EXERCISE INPUTS |
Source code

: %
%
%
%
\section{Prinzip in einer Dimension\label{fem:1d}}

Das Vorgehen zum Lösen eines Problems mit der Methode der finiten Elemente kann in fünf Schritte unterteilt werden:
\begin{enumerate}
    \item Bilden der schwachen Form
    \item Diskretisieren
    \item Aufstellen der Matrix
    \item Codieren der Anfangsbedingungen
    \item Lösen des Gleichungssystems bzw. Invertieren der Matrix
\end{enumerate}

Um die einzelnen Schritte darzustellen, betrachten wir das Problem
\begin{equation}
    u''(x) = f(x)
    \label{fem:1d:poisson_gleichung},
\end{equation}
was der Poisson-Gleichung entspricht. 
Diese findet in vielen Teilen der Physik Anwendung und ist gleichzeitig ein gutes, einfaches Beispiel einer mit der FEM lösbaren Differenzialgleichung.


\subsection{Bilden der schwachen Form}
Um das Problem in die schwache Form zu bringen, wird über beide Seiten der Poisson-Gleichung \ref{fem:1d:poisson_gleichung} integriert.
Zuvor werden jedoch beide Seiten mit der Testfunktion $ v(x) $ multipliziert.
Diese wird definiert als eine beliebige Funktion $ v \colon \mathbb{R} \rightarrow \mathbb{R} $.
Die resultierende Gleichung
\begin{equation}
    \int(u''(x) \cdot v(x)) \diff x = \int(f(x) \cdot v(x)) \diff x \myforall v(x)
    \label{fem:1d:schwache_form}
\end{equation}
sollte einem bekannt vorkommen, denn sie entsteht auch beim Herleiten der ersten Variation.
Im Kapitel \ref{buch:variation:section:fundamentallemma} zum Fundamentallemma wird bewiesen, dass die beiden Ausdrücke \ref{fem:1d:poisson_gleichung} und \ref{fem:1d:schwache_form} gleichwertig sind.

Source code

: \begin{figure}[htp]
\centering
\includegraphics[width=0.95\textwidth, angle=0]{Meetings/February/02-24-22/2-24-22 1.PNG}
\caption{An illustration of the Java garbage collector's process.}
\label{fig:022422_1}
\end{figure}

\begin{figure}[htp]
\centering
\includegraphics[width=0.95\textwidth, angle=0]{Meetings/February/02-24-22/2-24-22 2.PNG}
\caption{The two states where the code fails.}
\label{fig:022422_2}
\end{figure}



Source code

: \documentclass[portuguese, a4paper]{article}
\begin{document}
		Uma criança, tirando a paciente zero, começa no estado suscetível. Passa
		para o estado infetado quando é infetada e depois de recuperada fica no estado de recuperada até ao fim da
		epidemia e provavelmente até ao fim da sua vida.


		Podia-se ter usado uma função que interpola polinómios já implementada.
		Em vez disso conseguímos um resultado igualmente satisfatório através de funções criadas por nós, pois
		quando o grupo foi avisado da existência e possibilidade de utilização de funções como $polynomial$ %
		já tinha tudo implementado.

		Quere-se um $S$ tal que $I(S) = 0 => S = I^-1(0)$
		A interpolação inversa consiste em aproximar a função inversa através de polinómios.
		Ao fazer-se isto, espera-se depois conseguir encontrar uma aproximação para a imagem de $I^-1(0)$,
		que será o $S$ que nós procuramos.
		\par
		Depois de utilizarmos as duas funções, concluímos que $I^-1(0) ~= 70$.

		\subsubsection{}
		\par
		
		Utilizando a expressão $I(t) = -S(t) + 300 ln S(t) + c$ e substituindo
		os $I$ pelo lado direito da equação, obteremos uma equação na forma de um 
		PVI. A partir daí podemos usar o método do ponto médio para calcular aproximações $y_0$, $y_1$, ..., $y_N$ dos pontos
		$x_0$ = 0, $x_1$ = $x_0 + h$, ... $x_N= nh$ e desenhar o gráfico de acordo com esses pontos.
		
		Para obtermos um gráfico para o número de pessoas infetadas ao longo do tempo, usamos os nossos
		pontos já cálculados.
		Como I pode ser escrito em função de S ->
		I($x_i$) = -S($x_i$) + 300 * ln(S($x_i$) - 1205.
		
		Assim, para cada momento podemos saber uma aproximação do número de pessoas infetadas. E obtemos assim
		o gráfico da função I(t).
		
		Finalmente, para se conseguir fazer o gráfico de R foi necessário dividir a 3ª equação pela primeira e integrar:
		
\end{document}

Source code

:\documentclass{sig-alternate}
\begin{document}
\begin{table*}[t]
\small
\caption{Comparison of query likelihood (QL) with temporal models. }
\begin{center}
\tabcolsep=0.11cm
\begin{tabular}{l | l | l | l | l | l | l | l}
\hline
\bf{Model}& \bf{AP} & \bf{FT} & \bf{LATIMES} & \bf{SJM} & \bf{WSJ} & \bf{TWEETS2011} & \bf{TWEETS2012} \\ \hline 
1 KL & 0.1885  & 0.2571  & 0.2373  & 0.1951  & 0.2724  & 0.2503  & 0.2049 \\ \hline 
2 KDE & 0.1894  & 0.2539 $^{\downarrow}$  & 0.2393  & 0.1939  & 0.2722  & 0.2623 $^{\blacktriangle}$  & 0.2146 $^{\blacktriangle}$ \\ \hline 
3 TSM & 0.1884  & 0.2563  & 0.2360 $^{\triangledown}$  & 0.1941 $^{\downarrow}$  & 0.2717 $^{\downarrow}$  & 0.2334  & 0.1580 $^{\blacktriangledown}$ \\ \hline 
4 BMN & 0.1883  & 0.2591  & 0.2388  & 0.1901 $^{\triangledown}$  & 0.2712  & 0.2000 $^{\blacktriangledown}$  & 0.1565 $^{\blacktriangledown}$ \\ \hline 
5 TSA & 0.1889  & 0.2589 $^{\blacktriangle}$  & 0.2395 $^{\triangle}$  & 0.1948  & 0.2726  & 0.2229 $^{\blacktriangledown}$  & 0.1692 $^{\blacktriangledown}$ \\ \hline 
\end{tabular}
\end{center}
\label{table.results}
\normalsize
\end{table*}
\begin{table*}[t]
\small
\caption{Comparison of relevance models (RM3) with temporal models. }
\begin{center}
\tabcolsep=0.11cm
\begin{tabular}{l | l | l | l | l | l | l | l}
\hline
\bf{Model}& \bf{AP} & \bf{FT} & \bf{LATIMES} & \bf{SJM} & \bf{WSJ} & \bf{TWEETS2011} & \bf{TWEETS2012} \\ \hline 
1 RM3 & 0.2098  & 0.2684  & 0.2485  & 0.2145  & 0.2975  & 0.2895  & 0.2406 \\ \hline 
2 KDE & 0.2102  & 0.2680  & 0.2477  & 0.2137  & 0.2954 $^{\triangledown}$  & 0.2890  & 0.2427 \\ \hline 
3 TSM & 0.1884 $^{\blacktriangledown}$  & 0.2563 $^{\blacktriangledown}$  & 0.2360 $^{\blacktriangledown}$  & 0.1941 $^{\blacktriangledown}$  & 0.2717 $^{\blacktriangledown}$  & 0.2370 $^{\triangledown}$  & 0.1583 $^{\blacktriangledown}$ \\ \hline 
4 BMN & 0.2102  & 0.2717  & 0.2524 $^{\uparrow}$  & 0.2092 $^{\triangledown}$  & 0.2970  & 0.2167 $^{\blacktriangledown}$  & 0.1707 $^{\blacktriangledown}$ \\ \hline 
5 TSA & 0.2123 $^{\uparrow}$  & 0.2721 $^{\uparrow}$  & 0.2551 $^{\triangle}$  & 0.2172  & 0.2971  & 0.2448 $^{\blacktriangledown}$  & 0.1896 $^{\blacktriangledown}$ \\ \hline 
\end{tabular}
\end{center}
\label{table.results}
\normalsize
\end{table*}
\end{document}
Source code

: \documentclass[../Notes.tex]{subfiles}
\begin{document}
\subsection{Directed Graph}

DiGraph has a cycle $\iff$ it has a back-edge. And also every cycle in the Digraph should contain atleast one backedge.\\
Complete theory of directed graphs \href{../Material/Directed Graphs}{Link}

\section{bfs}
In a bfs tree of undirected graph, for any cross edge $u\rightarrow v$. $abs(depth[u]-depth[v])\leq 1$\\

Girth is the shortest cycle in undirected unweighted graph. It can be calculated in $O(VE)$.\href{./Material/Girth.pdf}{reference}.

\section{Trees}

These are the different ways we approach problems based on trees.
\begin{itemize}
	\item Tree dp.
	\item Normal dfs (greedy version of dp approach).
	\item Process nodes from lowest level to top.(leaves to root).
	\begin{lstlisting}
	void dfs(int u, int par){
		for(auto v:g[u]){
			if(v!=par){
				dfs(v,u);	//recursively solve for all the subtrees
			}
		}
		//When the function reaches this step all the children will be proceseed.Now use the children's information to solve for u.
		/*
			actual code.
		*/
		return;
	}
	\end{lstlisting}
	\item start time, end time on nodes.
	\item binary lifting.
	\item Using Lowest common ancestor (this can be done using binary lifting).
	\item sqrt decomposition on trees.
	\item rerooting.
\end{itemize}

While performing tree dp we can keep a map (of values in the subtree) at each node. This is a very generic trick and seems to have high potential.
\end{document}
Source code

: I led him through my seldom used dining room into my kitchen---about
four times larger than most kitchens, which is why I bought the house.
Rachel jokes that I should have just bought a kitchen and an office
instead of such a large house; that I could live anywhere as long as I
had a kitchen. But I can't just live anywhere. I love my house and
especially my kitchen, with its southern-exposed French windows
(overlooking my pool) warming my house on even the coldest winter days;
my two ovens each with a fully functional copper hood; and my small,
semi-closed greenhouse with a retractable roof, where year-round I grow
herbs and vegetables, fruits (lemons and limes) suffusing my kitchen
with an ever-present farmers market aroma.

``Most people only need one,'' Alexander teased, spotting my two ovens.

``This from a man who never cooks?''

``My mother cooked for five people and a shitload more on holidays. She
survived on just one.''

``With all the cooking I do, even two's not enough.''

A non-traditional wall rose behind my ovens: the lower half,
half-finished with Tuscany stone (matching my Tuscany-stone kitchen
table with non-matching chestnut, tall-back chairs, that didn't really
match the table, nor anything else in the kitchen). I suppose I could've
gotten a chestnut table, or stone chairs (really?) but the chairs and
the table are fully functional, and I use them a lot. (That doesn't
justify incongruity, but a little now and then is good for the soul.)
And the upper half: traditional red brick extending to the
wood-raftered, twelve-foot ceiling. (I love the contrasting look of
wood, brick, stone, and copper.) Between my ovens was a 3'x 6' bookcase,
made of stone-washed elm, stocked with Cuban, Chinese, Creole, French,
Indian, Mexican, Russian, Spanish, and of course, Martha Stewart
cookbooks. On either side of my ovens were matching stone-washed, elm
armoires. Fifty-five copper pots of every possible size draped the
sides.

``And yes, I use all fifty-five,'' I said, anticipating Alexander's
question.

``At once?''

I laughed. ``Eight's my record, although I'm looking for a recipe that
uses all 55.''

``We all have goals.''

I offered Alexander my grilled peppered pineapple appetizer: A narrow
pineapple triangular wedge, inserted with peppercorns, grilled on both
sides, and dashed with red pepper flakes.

WORK INSTRUCTION | Your task is to quote the lines above, beginning with the first and ending with the one that holds "was der Poisson-Gleichung entspricht.".

EXERCISE OUTPUT |
Source code

: %
%
%
%
\section{Prinzip in einer Dimension\label{fem:1d}}

Das Vorgehen zum Lösen eines Problems mit der Methode der finiten Elemente kann in fünf Schritte unterteilt werden:
\begin{enumerate}
    \item Bilden der schwachen Form
    \item Diskretisieren
    \item Aufstellen der Matrix
    \item Codieren der Anfangsbedingungen
    \item Lösen des Gleichungssystems bzw. Invertieren der Matrix
\end{enumerate}

Um die einzelnen Schritte darzustellen, betrachten wir das Problem
\begin{equation}
    u''(x) = f(x)
    \label{fem:1d:poisson_gleichung},
\end{equation}
was der Poisson-Gleichung entspricht. 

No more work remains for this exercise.